__WORK ORDER__: Each entry below should be written out exactly as it is, with no pictures.

__RECORDED INFORMATION__:
━━━

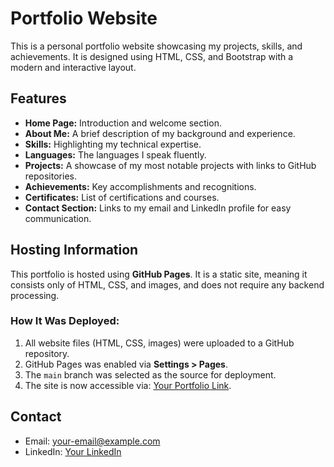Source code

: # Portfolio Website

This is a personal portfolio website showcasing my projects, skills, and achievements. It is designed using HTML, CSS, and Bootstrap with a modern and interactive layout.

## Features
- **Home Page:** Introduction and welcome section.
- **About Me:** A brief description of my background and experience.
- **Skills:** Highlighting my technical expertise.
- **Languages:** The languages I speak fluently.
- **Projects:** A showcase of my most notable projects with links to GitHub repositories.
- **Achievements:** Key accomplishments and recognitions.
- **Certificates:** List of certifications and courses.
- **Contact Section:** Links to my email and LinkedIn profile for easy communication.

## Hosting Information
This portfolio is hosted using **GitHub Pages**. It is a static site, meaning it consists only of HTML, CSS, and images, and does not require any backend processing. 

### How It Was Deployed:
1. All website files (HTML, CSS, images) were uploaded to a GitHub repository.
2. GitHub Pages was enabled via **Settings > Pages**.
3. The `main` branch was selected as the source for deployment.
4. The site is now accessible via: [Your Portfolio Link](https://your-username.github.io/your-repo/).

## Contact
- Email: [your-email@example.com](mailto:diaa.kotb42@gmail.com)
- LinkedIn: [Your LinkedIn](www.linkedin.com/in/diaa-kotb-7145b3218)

━━━

__WRITTEN ANSWER__:
Source code

: # Portfolio Website

This is a personal portfolio website showcasing my projects, skills, and achievements. It is designed using HTML, CSS, and Bootstrap with a modern and interactive layout.

## Features
- **Home Page:** Introduction and welcome section.
- **About Me:** A brief description of my background and experience.
- **Skills:** Highlighting my technical expertise.
- **Languages:** The languages I speak fluently.
- **Projects:** A showcase of my most notable projects with links to GitHub repositories.
- **Achievements:** Key accomplishments and recognitions.
- **Certificates:** List of certifications and courses.
- **Contact Section:** Links to my email and LinkedIn profile for easy communication.

## Hosting Information
This portfolio is hosted using **GitHub Pages**. It is a static site, meaning it consists only of HTML, CSS, and images, and does not require any backend processing. 

### How It Was Deployed:
1. All website files (HTML, CSS, images) were uploaded to a GitHub repository.
2. GitHub Pages was enabled via **Settings > Pages**.
3. The `main` branch was selected as the source for deployment.
4. The site is now accessible via: [Your Portfolio Link](https://your-username.github.io/your-repo/).

## Contact
- Email: [your-email@example.com](mailto:diaa.kotb42@gmail.com)
- LinkedIn: [Your LinkedIn](www.linkedin.com/in/diaa-kotb-7145b3218)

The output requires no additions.